09/23/2022
🥰
Seven years ago, a fifth grader named Anushka read all my books and made it her mission to keep all the Haddix books in order in her school library. Then she was so distraught when she discovered that her school librarian had thrown out an old, battered copy of FOUND that she fished it out of the trash and taped it back together. The librarian decided that if Anushka was that devoted, she should try to figure out a way to get the book signed for Anushka. The librarian, Ann DiBella, looked up my author visit schedule for that year, and mailed the book to a librarian at a school I was visiting several counties away to get my signature.

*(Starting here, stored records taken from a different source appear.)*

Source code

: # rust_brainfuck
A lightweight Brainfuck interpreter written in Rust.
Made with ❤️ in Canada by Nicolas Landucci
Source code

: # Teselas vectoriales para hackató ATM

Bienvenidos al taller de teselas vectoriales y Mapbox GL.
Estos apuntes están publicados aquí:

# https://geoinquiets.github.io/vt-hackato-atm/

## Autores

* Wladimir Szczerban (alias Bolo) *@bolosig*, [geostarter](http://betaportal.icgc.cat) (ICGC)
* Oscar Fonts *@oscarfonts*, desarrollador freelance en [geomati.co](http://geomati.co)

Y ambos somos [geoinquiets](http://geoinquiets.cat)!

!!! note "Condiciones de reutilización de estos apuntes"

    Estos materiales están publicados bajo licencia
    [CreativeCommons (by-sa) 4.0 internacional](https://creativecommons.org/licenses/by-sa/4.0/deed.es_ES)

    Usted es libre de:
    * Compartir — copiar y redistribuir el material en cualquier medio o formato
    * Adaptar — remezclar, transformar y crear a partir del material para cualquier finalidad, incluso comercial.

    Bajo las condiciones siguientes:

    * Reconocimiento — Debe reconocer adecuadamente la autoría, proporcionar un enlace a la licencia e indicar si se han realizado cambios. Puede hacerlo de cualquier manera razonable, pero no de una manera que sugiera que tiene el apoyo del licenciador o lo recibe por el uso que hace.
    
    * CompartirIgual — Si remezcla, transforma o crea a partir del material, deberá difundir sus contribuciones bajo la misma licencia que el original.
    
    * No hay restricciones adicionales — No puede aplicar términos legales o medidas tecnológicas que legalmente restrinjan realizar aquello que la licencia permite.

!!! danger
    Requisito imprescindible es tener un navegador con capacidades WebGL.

Fast forward seven years to yesterday, when I happened to visit College Wood Elementary School in Carmel, Indiana—the school Anushka once attended, where Ann DiBella still works. And Anushka—now a high school senior—got to go back to College Wood for the day to hang out with me. Technically, Anushka was getting out of school in order to help out as a volunteer, and she was truly amazing at keeping track of all the books I was supposed to be signing for current College Wood students. But it was such a treat for me to get to hang out with *her* and hear about her life since fifth grade, and what she plans to do next. And it was a treat to listen to Anushka and her former librarian together—to hear what they had meant and still mean to each other. All three of us got a little misty-eyed at times, thinking about how important books and librarians can be to kids, and how there are so many connections between childhood reading and the adult a kid grows into. Anushka still has that battered—er, well-loved—copy of FOUND, and she still has a copy of the email Ann DiBella sent to the other librarian, both of them going above and beyond trying to do something special for one incredible kid.
I’m out on tour for my newest book, THE SECRET LETTERS, and it’s been fun telling kids about what’s shiny and new. But it’s also so great to hear stories about how the past influences the present and the future (which, now that I think about it, is part of the point of THE SECRET LETTERS….)
Anushka wants to go into politics, so when I got to re-sign her book, I added another message: “I hope I get to vote for you someday!”